**ACTIVITY:**
Report every line of the records below that includes the string "goat".

Top of DATA FOR THE TASK

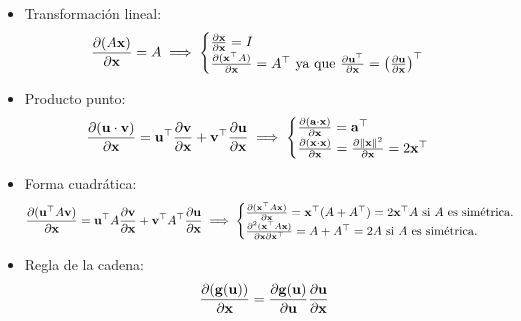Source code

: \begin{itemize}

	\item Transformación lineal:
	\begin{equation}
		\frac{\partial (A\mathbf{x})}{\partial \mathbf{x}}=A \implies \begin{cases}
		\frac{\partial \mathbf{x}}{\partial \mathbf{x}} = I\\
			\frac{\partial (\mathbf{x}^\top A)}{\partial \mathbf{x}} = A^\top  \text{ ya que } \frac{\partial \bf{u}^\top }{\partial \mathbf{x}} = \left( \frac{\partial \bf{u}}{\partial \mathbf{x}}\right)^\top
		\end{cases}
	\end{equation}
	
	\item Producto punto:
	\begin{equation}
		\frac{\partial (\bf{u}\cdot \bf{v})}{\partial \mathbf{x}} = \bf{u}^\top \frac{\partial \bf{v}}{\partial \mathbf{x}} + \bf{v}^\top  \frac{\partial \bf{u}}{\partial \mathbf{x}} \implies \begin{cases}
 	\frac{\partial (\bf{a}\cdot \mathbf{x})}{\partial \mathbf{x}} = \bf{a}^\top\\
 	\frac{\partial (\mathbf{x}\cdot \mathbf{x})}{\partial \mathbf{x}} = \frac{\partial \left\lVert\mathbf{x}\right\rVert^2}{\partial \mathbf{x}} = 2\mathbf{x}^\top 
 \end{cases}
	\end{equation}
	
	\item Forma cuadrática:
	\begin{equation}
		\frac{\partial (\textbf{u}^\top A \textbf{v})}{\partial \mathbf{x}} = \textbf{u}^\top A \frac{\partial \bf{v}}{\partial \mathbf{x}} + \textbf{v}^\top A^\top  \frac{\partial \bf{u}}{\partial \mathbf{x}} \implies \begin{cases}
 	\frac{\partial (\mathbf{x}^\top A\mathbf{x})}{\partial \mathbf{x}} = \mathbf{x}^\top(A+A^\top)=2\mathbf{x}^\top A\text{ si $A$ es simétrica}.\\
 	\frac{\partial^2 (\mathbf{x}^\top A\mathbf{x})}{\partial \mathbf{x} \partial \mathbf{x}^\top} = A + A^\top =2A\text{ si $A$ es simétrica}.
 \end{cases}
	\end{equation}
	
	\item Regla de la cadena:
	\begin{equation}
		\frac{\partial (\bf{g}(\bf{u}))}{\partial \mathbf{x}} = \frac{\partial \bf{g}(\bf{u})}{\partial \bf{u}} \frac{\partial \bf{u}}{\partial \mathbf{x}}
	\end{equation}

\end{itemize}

Bottom of DATA FOR THE TASK
Top of DATA FOR THE TASK

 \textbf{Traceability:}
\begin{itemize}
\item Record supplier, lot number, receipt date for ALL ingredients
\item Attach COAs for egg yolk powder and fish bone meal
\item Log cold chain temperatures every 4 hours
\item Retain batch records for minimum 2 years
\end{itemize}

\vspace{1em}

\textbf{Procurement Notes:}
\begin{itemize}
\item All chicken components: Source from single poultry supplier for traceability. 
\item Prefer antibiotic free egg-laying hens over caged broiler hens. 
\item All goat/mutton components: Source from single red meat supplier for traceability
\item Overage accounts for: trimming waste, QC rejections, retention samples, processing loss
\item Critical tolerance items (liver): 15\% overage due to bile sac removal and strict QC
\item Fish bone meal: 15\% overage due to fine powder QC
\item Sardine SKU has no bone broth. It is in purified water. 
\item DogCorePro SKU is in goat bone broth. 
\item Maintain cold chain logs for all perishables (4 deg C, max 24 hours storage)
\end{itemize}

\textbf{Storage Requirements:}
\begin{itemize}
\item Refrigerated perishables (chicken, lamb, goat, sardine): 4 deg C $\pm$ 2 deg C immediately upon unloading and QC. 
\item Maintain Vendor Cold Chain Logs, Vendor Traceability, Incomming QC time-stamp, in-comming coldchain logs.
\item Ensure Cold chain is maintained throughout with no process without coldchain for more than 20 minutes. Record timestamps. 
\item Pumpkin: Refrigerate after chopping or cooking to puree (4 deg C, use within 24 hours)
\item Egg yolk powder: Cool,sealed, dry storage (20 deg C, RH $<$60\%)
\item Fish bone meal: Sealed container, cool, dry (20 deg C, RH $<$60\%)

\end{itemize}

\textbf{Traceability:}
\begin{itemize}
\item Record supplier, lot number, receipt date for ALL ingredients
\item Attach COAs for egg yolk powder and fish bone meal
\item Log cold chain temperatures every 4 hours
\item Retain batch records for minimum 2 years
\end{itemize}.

Bottom of DATA FOR THE TASK

**EXERCISE OUTPUT:**
\item All goat/mutton components: Source from single red meat supplier for traceability
\item DogCorePro SKU is in goat bone broth. 
\item Refrigerated perishables (chicken, lamb, goat, sardine): 4 deg C $\pm$ 2 deg C immediately upon unloading and QC. 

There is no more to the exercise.